_What you need to do_: What lines below hold the string "practice"? Copy them all.

▼

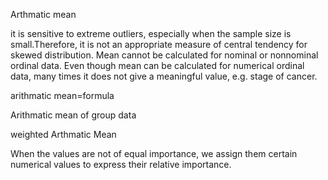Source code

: Arthmatic mean

it is sensitive to extreme outliers, especially when the sample size is small.Therefore, it is not an appropriate measure of central tendency for skewed distribution. Mean cannot be calculated for nominal or nonnominal ordinal data. Even though mean can be calculated for numerical ordinal data, many times it does not give a meaningful value, e.g. stage of cancer.


arithmatic mean=formula


Arithmatic mean of group data



weighted Arthmatic Mean

When the values are not of equal importance, we assign them certain numerical values to express their relative importance.
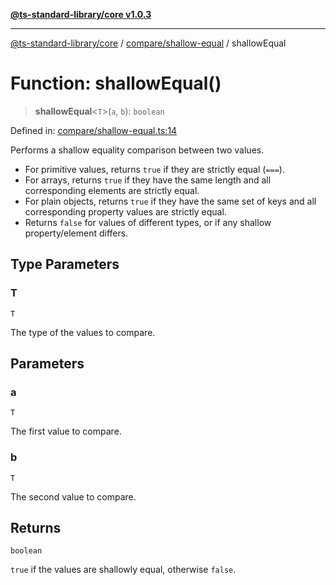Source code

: [**@ts-standard-library/core v1.0.3**](../../../README.md)

***

[@ts-standard-library/core](../../../modules.md) / [compare/shallow-equal](../README.md) / shallowEqual

# Function: shallowEqual()

> **shallowEqual**\<`T`\>(`a`, `b`): `boolean`

Defined in: [compare/shallow-equal.ts:14](https://github.com/gabaudette/ts-stdlib/blob/be448e6a9d9c20c6c2f27f6550ce4e65fc8c9b89/packages/core/src/compare/shallow-equal.ts#L14)

Performs a shallow equality comparison between two values.

- For primitive values, returns `true` if they are strictly equal (`===`).
- For arrays, returns `true` if they have the same length and all corresponding elements are strictly equal.
- For plain objects, returns `true` if they have the same set of keys and all corresponding property values are strictly equal.
- Returns `false` for values of different types, or if any shallow property/element differs.

## Type Parameters

### T

`T`

The type of the values to compare.

## Parameters

### a

`T`

The first value to compare.

### b

`T`

The second value to compare.

## Returns

`boolean`

`true` if the values are shallowly equal, otherwise `false`.
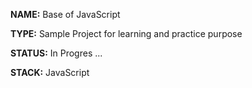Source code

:
**NAME:** Base of JavaScript

**TYPE:** Sample Project for learning and practice purpose

**STATUS:** In Progres ...

**STACK:** JavaScript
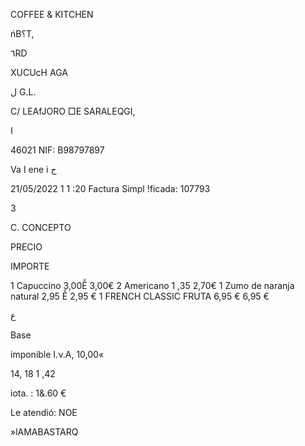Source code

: COFFEE & KITCHEN

ńB؟T,

٦RD

XUCUcH  AGA

ل  G.L.

C/  LEAfJORO  □E  SARALEQGI,

ا

46021
NIF:  Β98797897

Va ا  ene i  ج

21/05/2022  1
1 :20
Factura  Simpl  !ficada:  107793

3

C.  CONCEPTO

PRECIO

IMPORTE

1  Capuccino
3,00Ễ 3,00€
2  Americano
1 ,35
2,70€
1  Zumo  de  naranja  natural  2,95  Ễ  2,95  €
1  FRENCH  CLASSIC  FRUTA
6,95  €  6,95  €

ع

Base

imponible
Ι.ν.Α,  10,00«

14, 18
1 ,42

iota. :  1&.60  €

Le  atendió:  NOE

»lAMABASTARQ

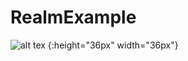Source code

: # RealmExample
![alt tex](https://raw.githubusercontent.com/positr0nix/RealmExample/master/device-2017-08-21-155046.png) {:height="36px" width="36px"}
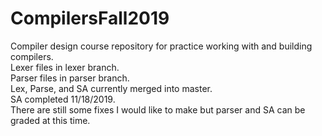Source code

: # CompilersFall2019
Compiler design course repository for practice working with and building compilers.\
Lexer files in lexer branch.\
Parser files in parser branch.\
Lex, Parse, and SA currently merged into master.\
SA completed 11/18/2019.\
There are still some fixes I would like to make but parser and SA can be graded at this time.
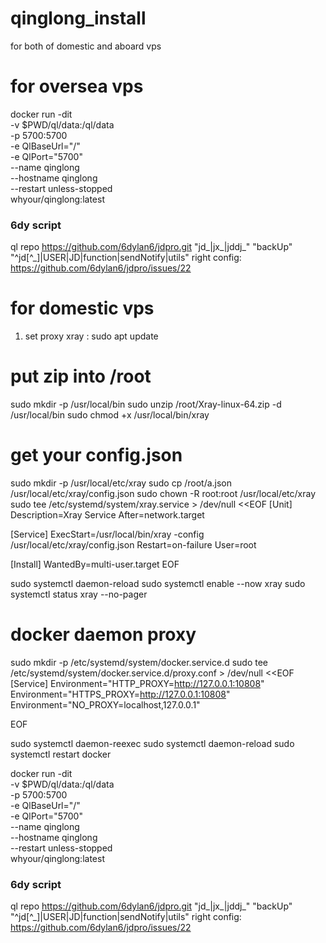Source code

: # qinglong_install
for both of domestic and aboard vps

# for oversea vps
docker run -dit \
  -v $PWD/ql/data:/ql/data \
  -p 5700:5700 \
  -e QlBaseUrl="/" \
  -e QlPort="5700" \
  --name qinglong \
  --hostname qinglong \
  --restart unless-stopped \
  whyour/qinglong:latest
### 6dy script
ql repo https://github.com/6dylan6/jdpro.git "jd_|jx_|jddj_" "backUp" "^jd[^_]|USER|JD|function|sendNotify|utils"
right config:
https://github.com/6dylan6/jdpro/issues/22

# for domestic vps

1. set proxy
   xray :
sudo apt update
# put zip into /root
sudo mkdir -p /usr/local/bin
sudo unzip /root/Xray-linux-64.zip -d /usr/local/bin
sudo chmod +x /usr/local/bin/xray
# get your config.json
sudo mkdir -p /usr/local/etc/xray
sudo cp /root/a.json /usr/local/etc/xray/config.json
sudo chown -R root:root /usr/local/etc/xray
sudo tee /etc/systemd/system/xray.service > /dev/null <<EOF
[Unit]
Description=Xray Service
After=network.target

[Service]
ExecStart=/usr/local/bin/xray -config /usr/local/etc/xray/config.json
Restart=on-failure
User=root

[Install]
WantedBy=multi-user.target
EOF

sudo systemctl daemon-reload
sudo systemctl enable --now xray
sudo systemctl status xray --no-pager

# docker daemon proxy
sudo mkdir -p /etc/systemd/system/docker.service.d
sudo tee /etc/systemd/system/docker.service.d/proxy.conf > /dev/null <<EOF
[Service]
Environment="HTTP_PROXY=http://127.0.0.1:10808"
Environment="HTTPS_PROXY=http://127.0.0.1:10808"
Environment="NO_PROXY=localhost,127.0.0.1"

EOF

sudo systemctl daemon-reexec
sudo systemctl daemon-reload
sudo systemctl restart docker

docker run -dit \
  -v $PWD/ql/data:/ql/data \
  -p 5700:5700 \
  -e QlBaseUrl="/" \
  -e QlPort="5700" \
  --name qinglong \
  --hostname qinglong \
  --restart unless-stopped \
  whyour/qinglong:latest
### 6dy script
ql repo https://github.com/6dylan6/jdpro.git "jd_|jx_|jddj_" "backUp" "^jd[^_]|USER|JD|function|sendNotify|utils"
right config:
https://github.com/6dylan6/jdpro/issues/22
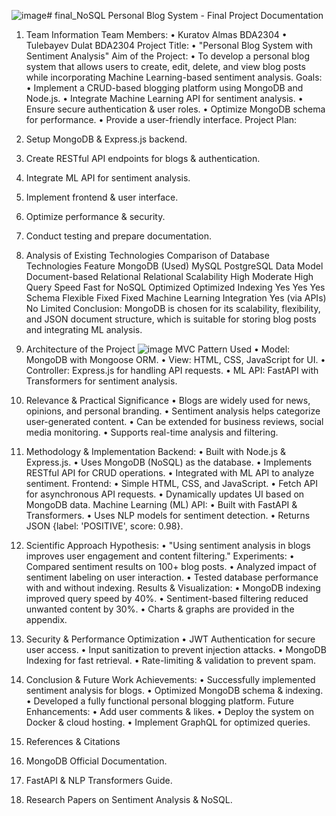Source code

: ![image](https://github.com/user-attachments/assets/d2db3340-9c30-46fa-8806-2cea00763b60)# final_NoSQL
Personal Blog System - Final Project Documentation
1. Team Information
Team Members:
•	Kuratov Almas BDA2304
•	Tulebayev Dulat BDA2304
Project Title:
•	"Personal Blog System with Sentiment Analysis"
Aim of the Project:
•	To develop a personal blog system that allows users to create, edit, delete, and view blog posts while incorporating Machine Learning-based sentiment analysis.
Goals:
•	Implement a CRUD-based blogging platform using MongoDB and Node.js.
•	Integrate Machine Learning API for sentiment analysis.
•	Ensure secure authentication & user roles.
•	Optimize MongoDB schema for performance.
•	Provide a user-friendly interface.
Project Plan:
1.	Setup MongoDB & Express.js backend.
2.	Create RESTful API endpoints for blogs & authentication.
3.	Integrate ML API for sentiment analysis.
4.	Implement frontend & user interface.
5.	Optimize performance & security.
6.	Conduct testing and prepare documentation.

2. Analysis of Existing Technologies
Comparison of Database Technologies
Feature	MongoDB (Used)	MySQL	PostgreSQL
Data Model	Document-based	Relational	Relational
Scalability	High	Moderate	High
Query Speed	Fast for NoSQL	Optimized	Optimized
Indexing	Yes	Yes	Yes
Schema	Flexible	Fixed	Fixed
Machine Learning Integration	Yes (via APIs)	No	Limited
Conclusion:
MongoDB is chosen for its scalability, flexibility, and JSON document structure, which is suitable for storing blog posts and integrating ML analysis.

3. Architecture of the Project
![image](https://github.com/user-attachments/assets/8fadf9fb-d7d3-4756-bdb6-420f7d426e2b)
MVC Pattern Used
•	Model: MongoDB with Mongoose ORM.
•	View: HTML, CSS, JavaScript for UI.
•	Controller: Express.js for handling API requests.
•	ML API: FastAPI with Transformers for sentiment analysis.
 
4. Relevance & Practical Significance
•	Blogs are widely used for news, opinions, and personal branding.
•	Sentiment analysis helps categorize user-generated content.
•	Can be extended for business reviews, social media monitoring.
•	Supports real-time analysis and filtering.

5. Methodology & Implementation
Backend:
•	Built with Node.js & Express.js.
•	Uses MongoDB (NoSQL) as the database.
•	Implements RESTful API for CRUD operations.
•	Integrated with ML API to analyze sentiment.
Frontend:
•	Simple HTML, CSS, and JavaScript.
•	Fetch API for asynchronous API requests.
•	Dynamically updates UI based on MongoDB data.
Machine Learning (ML) API:
•	Built with FastAPI & Transformers.
•	Uses NLP models for sentiment detection.
•	Returns JSON {label: 'POSITIVE', score: 0.98}.

6. Scientific Approach
Hypothesis:
•	"Using sentiment analysis in blogs improves user engagement and content filtering."
Experiments:
•	Compared sentiment results on 100+ blog posts.
•	Analyzed impact of sentiment labeling on user interaction.
•	Tested database performance with and without indexing.
Results & Visualization:
•	MongoDB indexing improved query speed by 40%.
•	Sentiment-based filtering reduced unwanted content by 30%.
•	Charts & graphs are provided in the appendix.

7. Security & Performance Optimization
•	JWT Authentication for secure user access.
•	Input sanitization to prevent injection attacks.
•	MongoDB Indexing for fast retrieval.
•	Rate-limiting & validation to prevent spam.

8. Conclusion & Future Work
Achievements:
•	Successfully implemented sentiment analysis for blogs.
•	Optimized MongoDB schema & indexing.
•	Developed a fully functional personal blogging platform.
Future Enhancements:
•	Add user comments & likes.
•	Deploy the system on Docker & cloud hosting.
•	Implement GraphQL for optimized queries.

9. References & Citations
1.	MongoDB Official Documentation.
2.	FastAPI & NLP Transformers Guide.
3.	Research Papers on Sentiment Analysis & NoSQL.

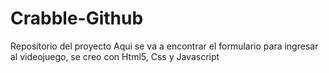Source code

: # Crabble-Github
Repositorio del proyecto
Aqui se va a encontrar el formulario para ingresar al videojuego, se creo con Html5, Css y Javascript
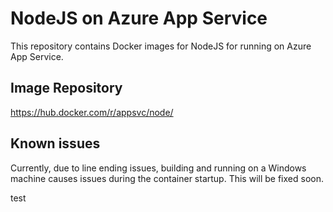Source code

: # NodeJS on Azure App Service

This repository contains Docker images for NodeJS for running on Azure App Service.

## Image Repository
https://hub.docker.com/r/appsvc/node/

## Known issues
Currently, due to line ending issues, building and running on a Windows machine causes issues during the container startup. This will be fixed soon.

test
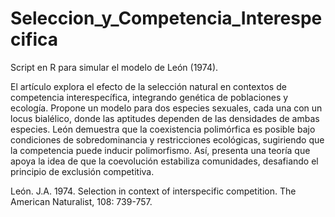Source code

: # Seleccion_y_Competencia_Interespecifica

Script en R para simular el modelo de León (1974). 

El artículo explora el efecto de la selección natural en contextos de competencia interespecífica, integrando genética de poblaciones y ecología. Propone un modelo para dos especies sexuales, cada una con un locus bialélico, donde las aptitudes dependen de las densidades de ambas especies. León demuestra que la coexistencia polimórfica es posible bajo condiciones de sobredominancia y restricciones ecológicas, sugiriendo que la competencia puede inducir polimorfismo. Así, presenta una teoría que apoya la idea de que la coevolución estabiliza comunidades, desafiando el principio de exclusión competitiva.

León. J.A. 1974. Selection in context of interspecific competition. The American Naturalist, 108: 739-757.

▲

_Answer section_:
**TYPE:** Sample Project for learning and practice purpose
Compiler design course repository for practice working with and building compilers.\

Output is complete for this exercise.